Try it
With no images included, output each entry below exactly as it appears.

Records shown
____________
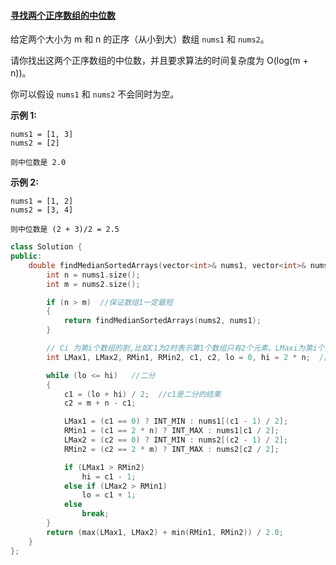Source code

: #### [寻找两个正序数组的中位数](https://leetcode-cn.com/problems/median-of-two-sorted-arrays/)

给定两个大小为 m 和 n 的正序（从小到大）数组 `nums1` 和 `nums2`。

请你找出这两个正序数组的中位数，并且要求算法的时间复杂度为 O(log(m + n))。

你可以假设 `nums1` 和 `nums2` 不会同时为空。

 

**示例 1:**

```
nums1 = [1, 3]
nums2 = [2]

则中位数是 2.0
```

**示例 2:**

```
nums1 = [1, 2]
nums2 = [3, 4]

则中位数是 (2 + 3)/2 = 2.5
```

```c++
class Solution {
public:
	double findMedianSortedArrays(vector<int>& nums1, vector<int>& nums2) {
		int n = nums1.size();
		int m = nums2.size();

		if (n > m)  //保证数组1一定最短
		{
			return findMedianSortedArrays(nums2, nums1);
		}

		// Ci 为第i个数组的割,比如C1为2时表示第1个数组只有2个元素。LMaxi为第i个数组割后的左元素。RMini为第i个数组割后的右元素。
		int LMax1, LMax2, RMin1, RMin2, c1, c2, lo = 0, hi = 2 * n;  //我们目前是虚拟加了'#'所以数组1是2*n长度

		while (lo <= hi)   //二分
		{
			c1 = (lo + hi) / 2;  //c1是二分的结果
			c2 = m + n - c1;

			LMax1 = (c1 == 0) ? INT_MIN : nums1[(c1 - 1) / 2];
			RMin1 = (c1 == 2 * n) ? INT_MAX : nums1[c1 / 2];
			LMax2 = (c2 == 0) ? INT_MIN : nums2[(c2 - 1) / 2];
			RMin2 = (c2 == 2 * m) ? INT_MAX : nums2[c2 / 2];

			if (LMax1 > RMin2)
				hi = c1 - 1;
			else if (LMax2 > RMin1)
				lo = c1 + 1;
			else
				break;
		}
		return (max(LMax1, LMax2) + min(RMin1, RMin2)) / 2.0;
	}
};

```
____________
Answer for this exercise
Source code

: #### [寻找两个正序数组的中位数](https://leetcode-cn.com/problems/median-of-two-sorted-arrays/)

给定两个大小为 m 和 n 的正序（从小到大）数组 `nums1` 和 `nums2`。

请你找出这两个正序数组的中位数，并且要求算法的时间复杂度为 O(log(m + n))。

你可以假设 `nums1` 和 `nums2` 不会同时为空。

 

**示例 1:**

```
nums1 = [1, 3]
nums2 = [2]

则中位数是 2.0
```

**示例 2:**

```
nums1 = [1, 2]
nums2 = [3, 4]

则中位数是 (2 + 3)/2 = 2.5
```

```c++
class Solution {
public:
	double findMedianSortedArrays(vector<int>& nums1, vector<int>& nums2) {
		int n = nums1.size();
		int m = nums2.size();

		if (n > m)  //保证数组1一定最短
		{
			return findMedianSortedArrays(nums2, nums1);
		}

		// Ci 为第i个数组的割,比如C1为2时表示第1个数组只有2个元素。LMaxi为第i个数组割后的左元素。RMini为第i个数组割后的右元素。
		int LMax1, LMax2, RMin1, RMin2, c1, c2, lo = 0, hi = 2 * n;  //我们目前是虚拟加了'#'所以数组1是2*n长度

		while (lo <= hi)   //二分
		{
			c1 = (lo + hi) / 2;  //c1是二分的结果
			c2 = m + n - c1;

			LMax1 = (c1 == 0) ? INT_MIN : nums1[(c1 - 1) / 2];
			RMin1 = (c1 == 2 * n) ? INT_MAX : nums1[c1 / 2];
			LMax2 = (c2 == 0) ? INT_MIN : nums2[(c2 - 1) / 2];
			RMin2 = (c2 == 2 * m) ? INT_MAX : nums2[c2 / 2];

			if (LMax1 > RMin2)
				hi = c1 - 1;
			else if (LMax2 > RMin1)
				lo = c1 + 1;
			else
				break;
		}
		return (max(LMax1, LMax2) + min(RMin1, RMin2)) / 2.0;
	}
};

```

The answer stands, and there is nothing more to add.